▶
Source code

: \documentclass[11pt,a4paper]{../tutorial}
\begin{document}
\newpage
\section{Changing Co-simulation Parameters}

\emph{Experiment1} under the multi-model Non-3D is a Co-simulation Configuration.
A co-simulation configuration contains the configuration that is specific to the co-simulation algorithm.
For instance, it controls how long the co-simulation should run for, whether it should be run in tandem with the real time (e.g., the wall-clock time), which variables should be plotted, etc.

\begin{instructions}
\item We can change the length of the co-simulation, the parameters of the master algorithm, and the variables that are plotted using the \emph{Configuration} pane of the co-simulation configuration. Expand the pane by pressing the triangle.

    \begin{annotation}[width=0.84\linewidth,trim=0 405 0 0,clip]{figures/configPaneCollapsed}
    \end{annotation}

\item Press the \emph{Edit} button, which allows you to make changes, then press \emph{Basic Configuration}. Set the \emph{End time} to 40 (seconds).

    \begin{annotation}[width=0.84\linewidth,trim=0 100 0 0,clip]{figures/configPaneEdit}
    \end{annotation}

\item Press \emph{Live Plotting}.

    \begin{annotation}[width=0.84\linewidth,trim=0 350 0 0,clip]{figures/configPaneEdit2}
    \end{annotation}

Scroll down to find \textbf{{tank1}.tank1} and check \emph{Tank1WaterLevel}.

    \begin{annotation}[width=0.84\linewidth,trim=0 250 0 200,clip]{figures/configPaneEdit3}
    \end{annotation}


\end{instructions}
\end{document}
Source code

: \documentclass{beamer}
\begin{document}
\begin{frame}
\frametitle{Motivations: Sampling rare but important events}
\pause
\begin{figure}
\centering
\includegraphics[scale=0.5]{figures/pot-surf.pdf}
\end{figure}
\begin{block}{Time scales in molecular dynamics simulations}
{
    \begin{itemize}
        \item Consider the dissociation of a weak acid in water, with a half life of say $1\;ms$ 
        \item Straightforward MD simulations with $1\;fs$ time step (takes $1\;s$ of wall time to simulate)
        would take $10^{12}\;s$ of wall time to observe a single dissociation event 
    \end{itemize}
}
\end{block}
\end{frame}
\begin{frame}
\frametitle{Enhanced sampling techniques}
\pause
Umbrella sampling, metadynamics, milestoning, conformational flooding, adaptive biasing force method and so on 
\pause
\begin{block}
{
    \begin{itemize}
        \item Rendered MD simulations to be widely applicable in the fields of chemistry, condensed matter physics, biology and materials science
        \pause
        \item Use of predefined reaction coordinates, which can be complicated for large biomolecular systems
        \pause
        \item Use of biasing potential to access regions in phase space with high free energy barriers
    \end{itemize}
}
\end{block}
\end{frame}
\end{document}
◀
Problem details
Every line must be copied exactly as it stands above.

Task response
Source code

: \documentclass[11pt,a4paper]{../tutorial}
\begin{document}
\newpage
\section{Changing Co-simulation Parameters}

\emph{Experiment1} under the multi-model Non-3D is a Co-simulation Configuration.
A co-simulation configuration contains the configuration that is specific to the co-simulation algorithm.
For instance, it controls how long the co-simulation should run for, whether it should be run in tandem with the real time (e.g., the wall-clock time), which variables should be plotted, etc.

\begin{instructions}
\item We can change the length of the co-simulation, the parameters of the master algorithm, and the variables that are plotted using the \emph{Configuration} pane of the co-simulation configuration. Expand the pane by pressing the triangle.

    \begin{annotation}[width=0.84\linewidth,trim=0 405 0 0,clip]{figures/configPaneCollapsed}
    \end{annotation}

\item Press the \emph{Edit} button, which allows you to make changes, then press \emph{Basic Configuration}. Set the \emph{End time} to 40 (seconds).

    \begin{annotation}[width=0.84\linewidth,trim=0 100 0 0,clip]{figures/configPaneEdit}
    \end{annotation}

\item Press \emph{Live Plotting}.

    \begin{annotation}[width=0.84\linewidth,trim=0 350 0 0,clip]{figures/configPaneEdit2}
    \end{annotation}

Scroll down to find \textbf{{tank1}.tank1} and check \emph{Tank1WaterLevel}.

    \begin{annotation}[width=0.84\linewidth,trim=0 250 0 200,clip]{figures/configPaneEdit3}
    \end{annotation}


\end{instructions}
\end{document}
Source code

: \documentclass{beamer}
\begin{document}
\begin{frame}
\frametitle{Motivations: Sampling rare but important events}
\pause
\begin{figure}
\centering
\includegraphics[scale=0.5]{figures/pot-surf.pdf}
\end{figure}
\begin{block}{Time scales in molecular dynamics simulations}
{
    \begin{itemize}
        \item Consider the dissociation of a weak acid in water, with a half life of say $1\;ms$ 
        \item Straightforward MD simulations with $1\;fs$ time step (takes $1\;s$ of wall time to simulate)
        would take $10^{12}\;s$ of wall time to observe a single dissociation event 
    \end{itemize}
}
\end{block}
\end{frame}
\begin{frame}
\frametitle{Enhanced sampling techniques}
\pause
Umbrella sampling, metadynamics, milestoning, conformational flooding, adaptive biasing force method and so on 
\pause
\begin{block}
{
    \begin{itemize}
        \item Rendered MD simulations to be widely applicable in the fields of chemistry, condensed matter physics, biology and materials science
        \pause
        \item Use of predefined reaction coordinates, which can be complicated for large biomolecular systems
        \pause
        \item Use of biasing potential to access regions in phase space with high free energy barriers
    \end{itemize}
}
\end{block}
\end{frame}
\end{document}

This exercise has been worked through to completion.